Why?
We have all seen the hype around “memory-safe Rust.” As we all know, that’s a bit of a myth—bad logic is bad logic in any language. When written properly, C and C++ can be just as memory-safe as Rust. However, the key difference is effort: C++ requires you to be a perfect programmer 100% of the time to avoid segfaults. Rust just makes it significantly easier to be “good enough” by yelling at you during compilation rather than crashing at runtime.
But the real “why” is specific to the hardware we love.
The current OpenFFBoard codebase is legendary, but it’s getting old. Years of features, hacks, and patches have led to a bit of spaghetti code. It is heavily tied to specific STM32 HALs, making it painful to port to new, interesting chips like the ESP32-S3 (for wireless wheels) or the RP2040 (for budget builds).
I want to change this. I want a firmware that separates the physics of force feedback from the silicon it runs on. The Goal: “Zephyr Style” without the C
I wanted the portability of an RTOS like Zephyr—where you write application code once and deploy it to any board—but I didn’t want the bloat of a C kernel or the complexity of CMake build systems.
I found the solution in the Rust Embedded Ecosystem, specifically using Embassy. The Architecture: The Sandwich Pattern
To make this work on both an STM32F407 (ARM Cortex-M4) and an ESP32-S3 (Xtensa), I couldn’t just write one main.rs.
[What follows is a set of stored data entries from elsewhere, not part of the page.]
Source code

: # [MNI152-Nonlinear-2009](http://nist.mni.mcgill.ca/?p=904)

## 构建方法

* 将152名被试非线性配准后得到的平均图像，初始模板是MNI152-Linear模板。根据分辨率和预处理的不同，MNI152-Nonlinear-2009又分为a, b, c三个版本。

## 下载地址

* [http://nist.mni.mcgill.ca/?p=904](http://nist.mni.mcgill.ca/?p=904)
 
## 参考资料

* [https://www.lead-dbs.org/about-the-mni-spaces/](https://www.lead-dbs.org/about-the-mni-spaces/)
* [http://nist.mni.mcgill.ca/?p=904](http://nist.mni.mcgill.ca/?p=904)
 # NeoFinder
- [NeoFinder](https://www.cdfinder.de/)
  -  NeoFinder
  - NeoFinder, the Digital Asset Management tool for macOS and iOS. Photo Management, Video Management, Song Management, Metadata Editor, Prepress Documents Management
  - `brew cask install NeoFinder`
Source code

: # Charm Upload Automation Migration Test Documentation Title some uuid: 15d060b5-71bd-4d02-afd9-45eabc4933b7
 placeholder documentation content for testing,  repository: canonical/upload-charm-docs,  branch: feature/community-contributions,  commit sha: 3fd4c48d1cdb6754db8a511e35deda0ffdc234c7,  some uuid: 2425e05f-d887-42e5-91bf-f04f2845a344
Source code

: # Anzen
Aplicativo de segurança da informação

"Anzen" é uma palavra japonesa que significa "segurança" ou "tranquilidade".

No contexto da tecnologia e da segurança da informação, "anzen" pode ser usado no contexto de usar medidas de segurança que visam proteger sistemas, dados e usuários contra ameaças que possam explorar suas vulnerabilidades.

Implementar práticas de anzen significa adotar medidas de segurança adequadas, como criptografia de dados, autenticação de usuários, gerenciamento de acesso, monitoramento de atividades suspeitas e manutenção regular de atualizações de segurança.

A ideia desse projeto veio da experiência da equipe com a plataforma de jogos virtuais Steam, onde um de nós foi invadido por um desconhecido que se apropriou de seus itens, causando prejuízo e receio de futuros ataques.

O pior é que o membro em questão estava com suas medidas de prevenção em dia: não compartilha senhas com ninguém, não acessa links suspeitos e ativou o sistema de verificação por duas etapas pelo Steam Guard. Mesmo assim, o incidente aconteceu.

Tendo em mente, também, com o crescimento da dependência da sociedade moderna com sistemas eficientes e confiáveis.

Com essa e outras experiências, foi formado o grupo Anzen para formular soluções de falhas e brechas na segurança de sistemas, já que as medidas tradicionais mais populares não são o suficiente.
I had to architect a Cargo Workspace that acts like a sandwich:
The Top Bun (Hardware HALs): Binary crates (firmware-stm, firmware-esp) that handle the dirty work—clocks, pin assignments, and startup sequences.
The Meat (Shared Logic): A no_std library (ffb-common) that contains the FFB physics engine, USB HID PID parsers, and control loops.
The Bottom Bun (Traits): This is the secret sauce.
Instead of hardcoding “Write to Timer 1”, the core logic talks to Traits.
The Magic of Traits
In ffb-common, I defined what a motor is, not how it works.
// The core logic doesn't know if this is a VESC via CAN or a generic H-Bridge
pub trait Actuator {
async fn set_torque(&mut self, torque: f32) -> Result<(), Error>;
}
pub trait Encoder {
async fn get_position(&mut self) -> f32;
}
On the STM32, the Actuator implementation writes to a hardware timer’s PWM register. On a Wireless Wheel, the Actuator implementation sends a UDP packet via ESP-NOW. The FFB PID loop? It doesn’t care. It just calls set_torque().
Why Embassy?
Force Feedback is inherently asynchronous. You have distinct events happening at different rates:
USB Interrupts: Windows sends a "Rumble" command (1kHz).
Motor Loop: The torque loop needs to run fast and consistent (4kHz+).
Telemetry: Sending data back to the dashboard (100Hz).
In the old C++ way, we’d use complex Interrupt Service Routines (ISRs) and volatile flags, hoping we didn’t create a race condition.
With Embassy, we use async/await. The executor handles the scheduling. The USB task goes to sleep (.await) until a packet arrives, freeing up the CPU for the motor loop.
#[embassy_executor::task]
async fn usb_task(mut device: UsbDevice) {
loop {
// This yields the CPU instantly if no data is there
let packet = device.read_packet().await;
process_ffb(packet);
}
}
The Roadblocks
It wasn’t all smooth sailing.
Flash Memory: Abstracting storage was a nightmare. STM32 has internal flash; ESP32 uses partition tables. I had to use embedded-storage-async to treat them generically.
The "Driver" Problem: I initially tried to make a single MotorDriver struct. That failed because a VESC provides both torque control and encoder data over one cable, while a PWM setup needs two separate pins. The solution was "Interface Segregation"—splitting the physical driver into logical capabilities (Actuator vs Encoder).
What’s Next?
The project structure is live. The STM32 can blink an LED using the same business logic that the ESP32 uses to send WiFi packets.
The next step is the beast: The USB HID PID descriptor. Getting Windows to recognize a Rust device as a Force Feedback Joystick.